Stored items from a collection
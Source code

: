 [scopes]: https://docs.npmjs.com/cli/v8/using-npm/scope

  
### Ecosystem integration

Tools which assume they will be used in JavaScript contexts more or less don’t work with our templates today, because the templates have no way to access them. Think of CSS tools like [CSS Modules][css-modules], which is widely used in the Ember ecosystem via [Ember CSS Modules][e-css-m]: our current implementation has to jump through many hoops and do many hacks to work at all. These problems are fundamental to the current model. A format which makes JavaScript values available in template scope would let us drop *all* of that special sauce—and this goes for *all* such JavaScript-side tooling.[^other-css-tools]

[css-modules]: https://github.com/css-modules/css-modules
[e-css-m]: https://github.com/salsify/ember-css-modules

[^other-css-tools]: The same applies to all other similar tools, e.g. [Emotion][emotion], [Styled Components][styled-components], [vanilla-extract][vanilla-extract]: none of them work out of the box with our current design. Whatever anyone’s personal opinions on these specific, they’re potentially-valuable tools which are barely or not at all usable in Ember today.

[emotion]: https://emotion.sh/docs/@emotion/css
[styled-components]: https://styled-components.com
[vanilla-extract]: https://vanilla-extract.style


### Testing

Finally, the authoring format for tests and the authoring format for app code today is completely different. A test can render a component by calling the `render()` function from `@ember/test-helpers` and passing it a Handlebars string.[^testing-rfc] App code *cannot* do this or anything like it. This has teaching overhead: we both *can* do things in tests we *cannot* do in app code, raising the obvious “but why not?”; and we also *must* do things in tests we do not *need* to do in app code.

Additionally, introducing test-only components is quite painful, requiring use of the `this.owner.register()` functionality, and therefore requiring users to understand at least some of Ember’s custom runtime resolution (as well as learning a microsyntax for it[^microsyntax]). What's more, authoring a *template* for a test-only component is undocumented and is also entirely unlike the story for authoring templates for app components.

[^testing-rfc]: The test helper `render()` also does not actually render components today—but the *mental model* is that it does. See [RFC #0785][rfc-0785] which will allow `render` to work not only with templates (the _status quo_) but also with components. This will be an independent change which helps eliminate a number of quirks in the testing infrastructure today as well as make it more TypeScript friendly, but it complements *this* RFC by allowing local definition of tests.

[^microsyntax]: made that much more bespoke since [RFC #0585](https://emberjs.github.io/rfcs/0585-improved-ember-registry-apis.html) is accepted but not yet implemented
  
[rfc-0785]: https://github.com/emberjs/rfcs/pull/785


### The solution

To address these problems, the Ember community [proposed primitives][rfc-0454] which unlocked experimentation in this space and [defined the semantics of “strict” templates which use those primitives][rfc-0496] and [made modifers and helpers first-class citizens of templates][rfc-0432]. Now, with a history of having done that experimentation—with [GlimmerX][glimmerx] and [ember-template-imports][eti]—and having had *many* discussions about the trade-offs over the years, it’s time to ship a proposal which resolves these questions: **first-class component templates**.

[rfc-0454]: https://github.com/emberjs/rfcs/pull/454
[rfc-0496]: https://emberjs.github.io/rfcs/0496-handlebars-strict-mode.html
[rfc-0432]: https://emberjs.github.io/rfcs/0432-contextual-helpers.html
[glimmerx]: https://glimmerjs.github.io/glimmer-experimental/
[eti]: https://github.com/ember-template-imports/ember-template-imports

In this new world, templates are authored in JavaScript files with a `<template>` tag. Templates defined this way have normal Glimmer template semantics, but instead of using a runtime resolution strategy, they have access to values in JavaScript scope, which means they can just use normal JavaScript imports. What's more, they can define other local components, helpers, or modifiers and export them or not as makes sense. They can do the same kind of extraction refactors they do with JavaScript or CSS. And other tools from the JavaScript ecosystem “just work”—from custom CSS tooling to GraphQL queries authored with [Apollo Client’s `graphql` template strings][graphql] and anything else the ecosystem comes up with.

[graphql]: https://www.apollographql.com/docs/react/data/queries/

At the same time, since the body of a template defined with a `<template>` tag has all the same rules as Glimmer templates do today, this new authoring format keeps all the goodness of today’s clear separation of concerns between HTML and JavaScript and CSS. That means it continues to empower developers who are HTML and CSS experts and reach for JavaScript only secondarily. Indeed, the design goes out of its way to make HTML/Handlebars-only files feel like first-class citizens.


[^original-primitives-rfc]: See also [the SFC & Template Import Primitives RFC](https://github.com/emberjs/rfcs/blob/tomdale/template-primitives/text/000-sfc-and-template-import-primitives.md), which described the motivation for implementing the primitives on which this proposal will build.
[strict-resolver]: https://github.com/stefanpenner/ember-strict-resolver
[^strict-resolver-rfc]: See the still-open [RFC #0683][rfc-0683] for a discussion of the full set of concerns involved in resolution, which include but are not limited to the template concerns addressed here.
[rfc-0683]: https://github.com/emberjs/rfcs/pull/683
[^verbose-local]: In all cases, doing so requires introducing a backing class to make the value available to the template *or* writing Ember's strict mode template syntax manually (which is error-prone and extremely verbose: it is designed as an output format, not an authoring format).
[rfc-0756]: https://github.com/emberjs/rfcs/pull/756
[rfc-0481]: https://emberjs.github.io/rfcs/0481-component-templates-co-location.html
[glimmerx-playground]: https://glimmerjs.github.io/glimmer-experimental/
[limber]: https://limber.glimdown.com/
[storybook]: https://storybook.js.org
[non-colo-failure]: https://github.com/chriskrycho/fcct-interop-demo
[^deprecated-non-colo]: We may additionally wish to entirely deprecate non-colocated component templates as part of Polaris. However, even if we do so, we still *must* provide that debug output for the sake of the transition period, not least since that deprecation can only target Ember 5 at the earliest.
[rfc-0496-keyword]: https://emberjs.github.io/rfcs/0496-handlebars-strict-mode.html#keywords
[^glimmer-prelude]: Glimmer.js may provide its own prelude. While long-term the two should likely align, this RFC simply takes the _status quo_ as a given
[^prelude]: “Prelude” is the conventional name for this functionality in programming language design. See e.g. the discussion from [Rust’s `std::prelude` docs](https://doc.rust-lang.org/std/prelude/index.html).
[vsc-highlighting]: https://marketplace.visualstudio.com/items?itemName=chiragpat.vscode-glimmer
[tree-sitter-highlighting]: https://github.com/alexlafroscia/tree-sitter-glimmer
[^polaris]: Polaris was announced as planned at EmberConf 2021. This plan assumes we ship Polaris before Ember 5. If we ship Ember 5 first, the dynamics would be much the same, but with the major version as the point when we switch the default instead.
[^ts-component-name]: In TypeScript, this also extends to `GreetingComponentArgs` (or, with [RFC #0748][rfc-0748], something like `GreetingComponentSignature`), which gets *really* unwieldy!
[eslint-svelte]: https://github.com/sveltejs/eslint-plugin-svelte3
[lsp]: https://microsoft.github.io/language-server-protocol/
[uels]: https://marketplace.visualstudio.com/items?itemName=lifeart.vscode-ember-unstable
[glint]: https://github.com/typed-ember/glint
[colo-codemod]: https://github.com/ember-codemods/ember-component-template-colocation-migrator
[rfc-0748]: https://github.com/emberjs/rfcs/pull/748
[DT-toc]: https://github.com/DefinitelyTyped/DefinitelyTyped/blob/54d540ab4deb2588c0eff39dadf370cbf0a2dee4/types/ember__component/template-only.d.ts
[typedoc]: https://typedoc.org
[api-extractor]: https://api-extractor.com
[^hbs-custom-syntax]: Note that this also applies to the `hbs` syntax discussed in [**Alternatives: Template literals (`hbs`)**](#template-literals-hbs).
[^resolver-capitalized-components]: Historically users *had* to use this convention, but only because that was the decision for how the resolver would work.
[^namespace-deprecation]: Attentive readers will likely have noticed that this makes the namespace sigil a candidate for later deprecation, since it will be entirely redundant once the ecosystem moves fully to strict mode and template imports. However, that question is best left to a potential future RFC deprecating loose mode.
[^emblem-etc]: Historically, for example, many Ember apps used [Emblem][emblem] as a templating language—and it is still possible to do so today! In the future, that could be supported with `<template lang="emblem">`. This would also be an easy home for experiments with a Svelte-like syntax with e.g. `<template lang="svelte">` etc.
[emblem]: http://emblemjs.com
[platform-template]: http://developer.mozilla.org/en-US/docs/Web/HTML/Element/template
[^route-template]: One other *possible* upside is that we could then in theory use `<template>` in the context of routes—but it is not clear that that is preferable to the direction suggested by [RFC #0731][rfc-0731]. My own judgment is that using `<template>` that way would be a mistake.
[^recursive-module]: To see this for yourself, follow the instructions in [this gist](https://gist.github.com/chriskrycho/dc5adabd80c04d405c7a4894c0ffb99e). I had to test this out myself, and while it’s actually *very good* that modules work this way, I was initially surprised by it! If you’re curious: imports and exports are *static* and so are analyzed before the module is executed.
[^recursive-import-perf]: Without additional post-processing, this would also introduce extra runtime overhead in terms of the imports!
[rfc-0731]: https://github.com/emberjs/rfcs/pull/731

## Work order
Please find every line in the records above that holds the word "primitives" and copy it.

## Reply to the task
To address these problems, the Ember community [proposed primitives][rfc-0454] which unlocked experimentation in this space and [defined the semantics of “strict” templates which use those primitives][rfc-0496] and [made modifers and helpers first-class citizens of templates][rfc-0432]. Now, with a history of having done that experimentation—with [GlimmerX][glimmerx] and [ember-template-imports][eti]—and having had *many* discussions about the trade-offs over the years, it’s time to ship a proposal which resolves these questions: **first-class component templates**.
[^original-primitives-rfc]: See also [the SFC & Template Import Primitives RFC](https://github.com/emberjs/rfcs/blob/tomdale/template-primitives/text/000-sfc-and-template-import-primitives.md), which described the motivation for implementing the primitives on which this proposal will build.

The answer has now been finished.